Historias de Rock con el 8

Metallica, Garage Inc. (HR8)

Teodoro Balmaseda: Historias de Rock con el 8.

 

La ventaja que tiene ser escritor es que uno teclea o garabatea lo que le da la gana, y si, como es mi caso, navega uno en la ficción, la libertad para manipular premisas es casi total. Aquí las reglas son fáciles: el día 8 de cada mes saldrá una columnita donde explicaré un disco que me ha marcado. Destriparé su contenido, contaré alguna anécdota, contrastaré con otros grupos o con la propia banda en perspectiva con su historia… y sobre todo, lo haré lo más ameno posible para que lo pasemos bien.

 

Primera parada: Metallica,  Garage Inc. Año 1998.

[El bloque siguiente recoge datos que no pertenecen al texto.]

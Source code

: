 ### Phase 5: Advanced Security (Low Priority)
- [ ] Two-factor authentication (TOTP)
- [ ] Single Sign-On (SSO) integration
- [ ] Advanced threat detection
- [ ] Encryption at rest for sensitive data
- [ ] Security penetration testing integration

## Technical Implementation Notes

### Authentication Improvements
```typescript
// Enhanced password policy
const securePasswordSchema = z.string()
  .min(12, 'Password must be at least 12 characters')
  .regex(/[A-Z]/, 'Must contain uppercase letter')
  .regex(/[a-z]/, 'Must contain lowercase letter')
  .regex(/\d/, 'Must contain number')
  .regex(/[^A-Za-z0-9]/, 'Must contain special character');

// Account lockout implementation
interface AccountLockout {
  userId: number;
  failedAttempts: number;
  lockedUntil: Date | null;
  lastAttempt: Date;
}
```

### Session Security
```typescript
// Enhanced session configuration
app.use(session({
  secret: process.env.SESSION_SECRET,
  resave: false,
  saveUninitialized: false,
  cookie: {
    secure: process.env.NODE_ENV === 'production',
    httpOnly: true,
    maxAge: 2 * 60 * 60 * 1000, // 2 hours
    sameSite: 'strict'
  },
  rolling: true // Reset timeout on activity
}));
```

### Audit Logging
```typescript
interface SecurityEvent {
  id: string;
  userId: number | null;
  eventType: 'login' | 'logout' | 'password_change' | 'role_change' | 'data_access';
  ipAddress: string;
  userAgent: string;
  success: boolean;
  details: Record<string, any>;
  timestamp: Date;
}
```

MetallicaTodo tiene un origen, y aunque el rock & roll y el heavy metal ya llevaba muchos años inventado, yo no tenía ni idea. El primer referente, las clases de música. Corría el año 95, 96… algunos fliparán, pero el último grito tecnológico eran las cintas TDK de 90 minutos. Pues me grabaron dos: música clásica (la primavera de Vivaldi, que odio a muerte) y música moderna (Imagine, de John Lennon). Claro, con ese panorama y exámenes de flauta y solfeo cada dos por tres, pues la música era básicamente una tortura.

Así que mi tío un buen día aparece con “el último de MetallicA”. Ni idea quiénes eran esos cuatro mendas, pero cuando empezó a retumbar el Free Speech… fue como si los cimientos del mundo comenzaran a temblar. Guitarrazos terribles, doble bombo a toda tela, punteos que funden los átomos…

Claro, para mí es como si este disco fuese más antiguo que Jimi Hendrix, o el Helter Skelter, porque tenía estas cintas comidas, que no había manera de hacerlas sonar, cuando escuché las primeras canciones de cualquiera de ellos. Lo mejor que tiene todo esto es que yo, en mi púber e infinita ignorancia, no tenía ni puta idea de la verdadera autoría de algunas canciones, regalándome ridículos como cuando vi por primera vez a Motorhead tocando el directo Overkill con unos amigos que sabían bastante más que yo y salté todo convencidos. ¡Coño, están versionando MetallicA! Claro, las caritas que me pusieron.

Suena un poco a abuelo cebolletas, pero es que ahora es tan fácil como googlear, como buscar una discografía en Wikipedia mientras la escuchas en youtube, y te pones al día con un grupo que no conoces en tiempo récord, pero en mis años mozos no. Necesitabas un mentor que te pasara cintas, que te hablase de estilos… Esta conversación con mi tío se produjo cientos de veces.

—Oye, pásame más música cuando puedas.

—Pero ¿de qué estilo?

—No sé, como SKA-P, o Metallica.

Toma mezcla, se parecen en que tienen dos ojos y respiran oxígeno, porque ya me contarás. Pero esos tropezones y esas ridiculeces me ayudaron a encontrarme, no sólo a mí mismo como persona, como hombre, afianzando mi autoridad, sino que germinaron en un gusto musical concreto que he ido ampliando con los años a base meterle horas.

Volviendo al disco, ahora que lo ves con esa perspectiva que da el tiempo, no era más que un parche para mantener a los fans al loro en medio de una crisis gordísima dentro de la banda, que acabó con Newsted dejando la banda, Hetfield en rehabilitación y el futuro de MetallicA colgando de un hilo muy fino. Pero lo cierto es que, como obra germinal, es inmejorable. Motorhead, Diamond Head, Thin Lizzy, Misfits, Black Sabbath… hasta Queen. No voy a decir que no las hubiera descubierto en la vida, pero desde luego que no las hubiera visto con los ojos que lo hice. Así posteriormente estas bandas se convirtieron también en mis favoritas y me dieron una cultura musical que me acompañara mientras viva. Sin Overkill no habría Ace of Spades, sin Whiskey in the jar no habría Waiting fo ran A libi

Más allá de las opiniones a título personal que nos pueda suponer MetallicA o sus componentes (sí, también estoy pensando en lo contento que estaba Hetfield de que usasen su música para torturar presos), no se puede negar que son unos músicos de primera, y que las versiones son más que decentes, por lo menos si lo enfocamos desde un punto de vista como iniciación. ¿Qué no es el mejor disco de los de San Francisco? Joder, obvio. En treinta años alguna que otra canción buena han compuesto.

Pero en resumen, grandes discos del rock, por ser el primero: Garage Inc., de MetallicA.